After Mom's death, I placed the empty jug here on the floor beside my computer desk. I placed coins in it each day. Some days there were a lot, some days not so many. But it is a comforting thought to know there is still some money here should the need arise.
My coin stash was nowhere near what my dad's was, though.
I started keeping a record of my daily spending. It proved very wasteful. I'd spend a few dollars on a coffee or a fast food lunch. I bought gum at the corner gas station or, my favorite, 16 ounces of sweet tea. I love that stuff - sweet tea. Sometimes I wonder if it's got something addictive in it!
Anyway, I realized once I started keeping better tabs on my spending that I was tossing a lot of extra money around. It wasn't much each day - maybe $10 to $12 - but that really does add up by the end of the week.
I'm making an effort to be more like my parents. I now take my lunch to work instead of buying fast food and I brew my own coffee at home. I make my sweet tea and I buy the packages of gum at Wal-mart instead of the single packs at the gas station. By buying the lunch contents at the grocery store, I have saved about $6 a day. Making my own tea has saved almost $2 a day. As a result, I can now pay my jug $8 a day! I figure the cost of homemade lunch products, tea and sugar is costing approximately $2 to $4 each day. If I remain disciplined and continue to pay the difference into my jug, I am saving a minimum of $200 a month!
I encourage all of you to get a small notebook and record your spending for a few weeks. Be honest and record everything. Then get yourself a jug and start paying it. The extra money may just be enough to splurge on something special! If nothing else, it is comforting to know there is some extra money if it is ever needed.
Friday, February 6, 2009
It seems our economy really is in a bit of a pickle. My own retirement fund took quite a hit - which is disconcerting. Fortunately, I'm still a good 20 years away from retiring so I have some time to make up some loss.
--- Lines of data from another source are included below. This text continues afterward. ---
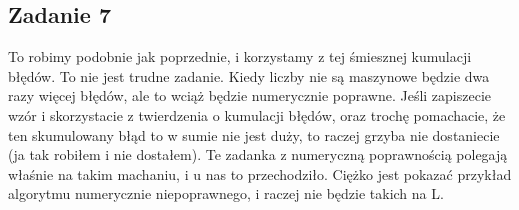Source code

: \documentclass[a4paper]{article}
\begin{document}
\begin{itemize}
\subsection*{Zadanie 7}
To robimy podobnie jak poprzednie, i korzystamy z tej śmiesznej kumulacji błędów. To nie jest trudne zadanie. Kiedy liczby nie są maszynowe będzie dwa razy więcej błędów, ale to wciąż będzie numerycznie poprawne. Jeśli zapiszecie wzór i skorzystacie z twierdzenia o kumulacji błędów, oraz trochę pomachacie, że ten skumulowany błąd to w sumie nie jest duży, to raczej grzyba nie dostaniecie (ja tak robiłem i nie dostałem). Te zadanka z numeryczną poprawnością polegają właśnie na takim machaniu, i u nas to przechodziło. Ciężko jest pokazać przykład algorytmu numerycznie niepoprawnego, i raczej nie będzie takich na L.
\end{itemize}
\end{document}
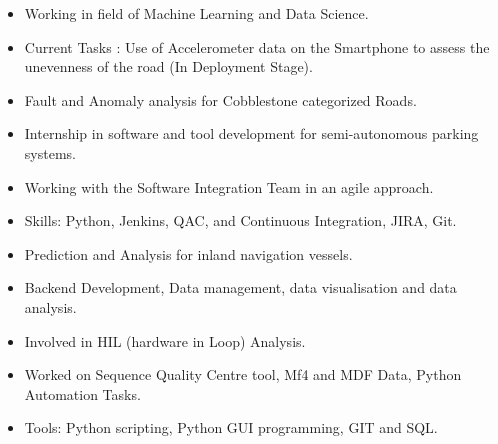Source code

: \documentclass[10pt,a4paper,ragged2e]{altacv}
\begin{document}
\begin{itemize}
\item Working in field of Machine Learning and Data Science.
\item Current Tasks : Use of Accelerometer data on the Smartphone to assess the unevenness of the road (In Deployment Stage).
\item Fault and Anomaly analysis for Cobblestone categorized Roads.

\divider

\end{itemize}




\begin{itemize}
\item Internship in software and tool development for semi-autonomous parking systems.
\item Working with the Software Integration Team in an agile approach.
\item Skills: Python, Jenkins, QAC, and Continuous Integration, JIRA, Git.



\end{itemize}

\divider

\begin{itemize}
\item Prediction and Analysis for inland navigation vessels.
\end{itemize}



\divider


\begin{itemize}
\item Backend Development, Data management, data visualisation and data analysis.
\item Involved in HIL (hardware in Loop) Analysis.
\item Worked on Sequence Quality Centre tool, Mf4 and MDF Data, Python Automation Tasks.
\item Tools: Python scripting, Python GUI programming, GIT and SQL.



\end{itemize}
\end{document}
I know big government is encouraging us to spend, but frankly I just can't bring myself to do so. My confidence in our federal government is shaken. I've begun my own saving plan and will share more about it in another post.
I have also begun to search my memory, as well as the internet, for money saving ideas.
During the winter months, I tend to store some extra pounds. I'm blessed to be small framed, but the older I get, the more my body stores extra fat. I don't get fat so to speak, but my jeans feel tighter. Along with trying to control what I eat, I thought maybe it time to hit the gym - until I saw the prices! My grandmother believed that performing household chores was a much better use of time than spending money on a gym. I think she could be right.
A google search yielded a chart that I find interesting: http://wiki.answers.com/Q/How_many_calories_burned_doing_house_work
So by this formula, I can burn off my lunch by shoveling snow for an hour. I guess cleaning horse stalls would yield similar results. I'm going to give this a whirl and see how I feel. We have plenty of snow to shovel and plenty of manure to muck!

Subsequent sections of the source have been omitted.